# Guitar Tuner



## BullyARed (Jun 19, 2010)

I am looking for a guitar tuner for my electric and acoustic guitars. There are several of them on eBAY, but I don't know which one is good. Any recommendation. Thanks.


----------



## Gary (May 21, 2004)

I don't think there is much difference between the cheap ones, and the expensive ones. I have this and it's fine.

http://www.musiciansfriend.com/accessories/planet-waves-pw-ct-09-universal-ii-chromatic-tuner

I also use this when I'm totally lost. lol. Sometimes when I change strings, I get lost.

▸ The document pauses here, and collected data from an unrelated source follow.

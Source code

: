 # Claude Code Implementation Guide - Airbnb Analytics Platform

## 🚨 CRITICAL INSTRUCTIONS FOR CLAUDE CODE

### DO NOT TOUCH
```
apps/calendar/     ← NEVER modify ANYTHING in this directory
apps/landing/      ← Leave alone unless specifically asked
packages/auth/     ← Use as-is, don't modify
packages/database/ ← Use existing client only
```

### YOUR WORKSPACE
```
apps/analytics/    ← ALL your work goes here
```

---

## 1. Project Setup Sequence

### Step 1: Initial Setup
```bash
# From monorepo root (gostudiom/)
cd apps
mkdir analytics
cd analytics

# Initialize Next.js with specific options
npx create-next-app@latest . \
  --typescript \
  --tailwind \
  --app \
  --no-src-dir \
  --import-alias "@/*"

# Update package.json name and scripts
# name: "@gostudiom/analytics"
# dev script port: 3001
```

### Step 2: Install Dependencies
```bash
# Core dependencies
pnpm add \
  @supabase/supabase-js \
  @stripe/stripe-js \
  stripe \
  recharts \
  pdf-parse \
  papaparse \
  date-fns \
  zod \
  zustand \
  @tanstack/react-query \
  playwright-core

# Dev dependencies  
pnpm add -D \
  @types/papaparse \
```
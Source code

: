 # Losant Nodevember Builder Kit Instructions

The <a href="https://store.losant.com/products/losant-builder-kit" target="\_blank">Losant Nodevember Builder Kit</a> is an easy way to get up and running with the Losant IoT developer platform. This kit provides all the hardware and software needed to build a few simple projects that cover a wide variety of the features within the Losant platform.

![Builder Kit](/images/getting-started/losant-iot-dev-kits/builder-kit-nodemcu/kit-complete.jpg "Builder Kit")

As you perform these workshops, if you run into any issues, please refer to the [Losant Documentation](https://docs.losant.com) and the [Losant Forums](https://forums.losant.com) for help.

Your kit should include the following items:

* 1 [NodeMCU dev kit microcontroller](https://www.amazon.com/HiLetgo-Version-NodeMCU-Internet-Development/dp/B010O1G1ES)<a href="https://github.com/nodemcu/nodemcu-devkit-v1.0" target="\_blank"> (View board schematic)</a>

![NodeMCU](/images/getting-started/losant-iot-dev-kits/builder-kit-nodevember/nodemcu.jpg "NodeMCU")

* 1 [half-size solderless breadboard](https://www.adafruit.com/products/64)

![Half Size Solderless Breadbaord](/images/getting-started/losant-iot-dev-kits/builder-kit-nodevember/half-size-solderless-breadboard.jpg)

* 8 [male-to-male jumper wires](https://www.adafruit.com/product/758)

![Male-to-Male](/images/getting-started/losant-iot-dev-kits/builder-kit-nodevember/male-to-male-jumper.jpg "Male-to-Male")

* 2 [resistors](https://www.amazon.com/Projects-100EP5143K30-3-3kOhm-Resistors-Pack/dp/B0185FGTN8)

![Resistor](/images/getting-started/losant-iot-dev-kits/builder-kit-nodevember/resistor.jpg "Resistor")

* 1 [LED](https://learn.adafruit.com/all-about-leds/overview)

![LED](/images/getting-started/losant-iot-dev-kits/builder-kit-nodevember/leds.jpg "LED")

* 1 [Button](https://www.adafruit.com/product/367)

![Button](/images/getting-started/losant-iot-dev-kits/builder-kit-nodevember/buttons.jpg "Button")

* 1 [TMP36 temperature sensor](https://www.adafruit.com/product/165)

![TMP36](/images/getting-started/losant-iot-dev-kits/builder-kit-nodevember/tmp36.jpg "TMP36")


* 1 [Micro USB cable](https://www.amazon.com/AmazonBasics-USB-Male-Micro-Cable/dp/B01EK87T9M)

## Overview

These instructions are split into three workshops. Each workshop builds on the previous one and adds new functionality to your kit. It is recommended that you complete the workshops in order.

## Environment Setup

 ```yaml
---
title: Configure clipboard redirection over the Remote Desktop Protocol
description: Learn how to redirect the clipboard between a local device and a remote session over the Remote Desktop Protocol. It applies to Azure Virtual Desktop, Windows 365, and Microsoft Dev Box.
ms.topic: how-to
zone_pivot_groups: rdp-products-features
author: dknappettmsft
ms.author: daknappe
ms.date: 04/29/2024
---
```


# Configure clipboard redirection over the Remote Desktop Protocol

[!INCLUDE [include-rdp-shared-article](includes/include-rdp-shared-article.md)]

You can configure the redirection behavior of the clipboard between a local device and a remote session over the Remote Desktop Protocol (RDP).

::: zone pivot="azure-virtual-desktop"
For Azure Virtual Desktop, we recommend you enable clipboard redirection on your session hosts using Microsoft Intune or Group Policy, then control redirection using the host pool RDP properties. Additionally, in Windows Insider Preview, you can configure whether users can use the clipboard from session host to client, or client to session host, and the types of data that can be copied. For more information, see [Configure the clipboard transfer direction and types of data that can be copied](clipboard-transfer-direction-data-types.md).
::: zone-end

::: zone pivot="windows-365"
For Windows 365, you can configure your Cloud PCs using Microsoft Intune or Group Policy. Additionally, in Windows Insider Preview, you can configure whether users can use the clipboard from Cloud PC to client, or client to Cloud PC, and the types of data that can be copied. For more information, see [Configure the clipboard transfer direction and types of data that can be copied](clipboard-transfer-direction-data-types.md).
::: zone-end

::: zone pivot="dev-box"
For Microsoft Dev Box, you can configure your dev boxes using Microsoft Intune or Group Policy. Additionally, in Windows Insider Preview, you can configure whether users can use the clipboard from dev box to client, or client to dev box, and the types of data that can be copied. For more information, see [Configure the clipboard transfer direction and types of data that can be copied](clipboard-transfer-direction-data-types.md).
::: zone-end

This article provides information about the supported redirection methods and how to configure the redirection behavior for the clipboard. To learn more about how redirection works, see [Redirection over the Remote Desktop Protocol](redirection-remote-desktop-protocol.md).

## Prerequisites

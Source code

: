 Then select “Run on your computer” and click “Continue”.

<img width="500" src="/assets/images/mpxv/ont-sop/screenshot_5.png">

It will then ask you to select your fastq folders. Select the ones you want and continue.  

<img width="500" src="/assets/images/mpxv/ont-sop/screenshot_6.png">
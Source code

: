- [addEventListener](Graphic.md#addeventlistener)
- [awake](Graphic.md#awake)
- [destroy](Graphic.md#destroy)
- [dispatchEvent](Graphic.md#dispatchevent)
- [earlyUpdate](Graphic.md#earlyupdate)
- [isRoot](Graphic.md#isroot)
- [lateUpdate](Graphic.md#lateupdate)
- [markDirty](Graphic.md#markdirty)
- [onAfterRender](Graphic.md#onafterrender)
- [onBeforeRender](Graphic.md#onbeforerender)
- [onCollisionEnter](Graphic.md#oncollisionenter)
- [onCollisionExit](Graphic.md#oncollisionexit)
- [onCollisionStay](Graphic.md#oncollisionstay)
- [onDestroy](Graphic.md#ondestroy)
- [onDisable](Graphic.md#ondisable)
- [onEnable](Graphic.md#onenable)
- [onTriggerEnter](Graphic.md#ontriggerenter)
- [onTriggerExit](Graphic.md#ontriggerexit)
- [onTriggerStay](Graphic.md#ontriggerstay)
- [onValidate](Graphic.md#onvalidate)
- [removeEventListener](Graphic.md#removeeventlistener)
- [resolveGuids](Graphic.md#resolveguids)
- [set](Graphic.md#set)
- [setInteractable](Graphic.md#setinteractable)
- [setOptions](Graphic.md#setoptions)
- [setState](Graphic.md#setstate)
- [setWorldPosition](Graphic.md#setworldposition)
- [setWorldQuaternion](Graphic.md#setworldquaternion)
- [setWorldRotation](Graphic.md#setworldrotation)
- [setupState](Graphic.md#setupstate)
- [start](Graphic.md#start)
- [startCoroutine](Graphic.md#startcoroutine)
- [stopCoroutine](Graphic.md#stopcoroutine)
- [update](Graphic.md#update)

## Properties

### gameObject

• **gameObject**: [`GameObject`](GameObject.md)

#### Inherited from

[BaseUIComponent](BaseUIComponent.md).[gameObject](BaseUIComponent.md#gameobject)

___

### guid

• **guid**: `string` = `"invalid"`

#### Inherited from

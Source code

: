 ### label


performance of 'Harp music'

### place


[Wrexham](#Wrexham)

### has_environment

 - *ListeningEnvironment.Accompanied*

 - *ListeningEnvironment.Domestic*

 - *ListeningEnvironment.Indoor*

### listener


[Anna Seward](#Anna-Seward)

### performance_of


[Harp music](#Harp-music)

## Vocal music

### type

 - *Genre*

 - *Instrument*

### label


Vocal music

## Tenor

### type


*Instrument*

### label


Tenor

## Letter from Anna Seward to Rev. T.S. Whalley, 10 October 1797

http://www.howtotuneaguitar.org/


----------



## Ibtsoom (Jun 2, 2009)

I couldn't find mine before a gig so I downloaded cleartune chromatic to my iPhone. Works better than the pricey one I bought at guitar center.


----------



## Pocketfisherman (May 30, 2005)

I like the Boss Effect pedal tuner. Fits in the signal chain with my other effects and when you push the pedal, it cuts the guitar signal off from the amp and sends it to the tuner. Does bass or guitar, very accurate.


----------



## travis12 (May 21, 2004)

*I use the Korg TM-40 Chromatic Tuner & Metronome works good for setups and fine tuning. For a quick tuneup I like the Samson - Clip-On Guitar and Bass Tuner. Only downside to this tuner is if you forget to turn it off it runs the batteries down.
*


----------



## troutredfish (Apr 18, 2005)

Pocketfisherman said:


> I like the Boss Effect pedal tuner. Fits in the signal chain with my other effects and when you push the pedal, it cuts the guitar signal off from the amp and sends it to the tuner. Does bass or guitar, very accurate.


X2.....works great

 

http://www.musiciansfriend.com/accessories/boss-tu-3-chromatic-pedal-tuner


----------



## Redstalker (Jul 4, 2004)

Korg pitchblack. I use it for set ups and as my first input on my board.


----------



## tipitina (Jun 13, 2007)

troutredfish said:


> X2.....works great
> 
> 
> 
> http://www.musiciansfriend.com/accessories/boss-tu-3-chromatic-pedal-tuner


x3... onboard tuner for acoustic, or cellphone app for the other


----------



## phuzaxeman (Aug 9, 2012)

boss tuners work fine but the TC Electronics works great and you can see it better.
it also has the option of strumming all 6 strings at once.

http://www.guitarcenter.com/TC-Electronic-Polytune-Chromatic-Pedal-Tuner-105788152-i1506657.gc


----------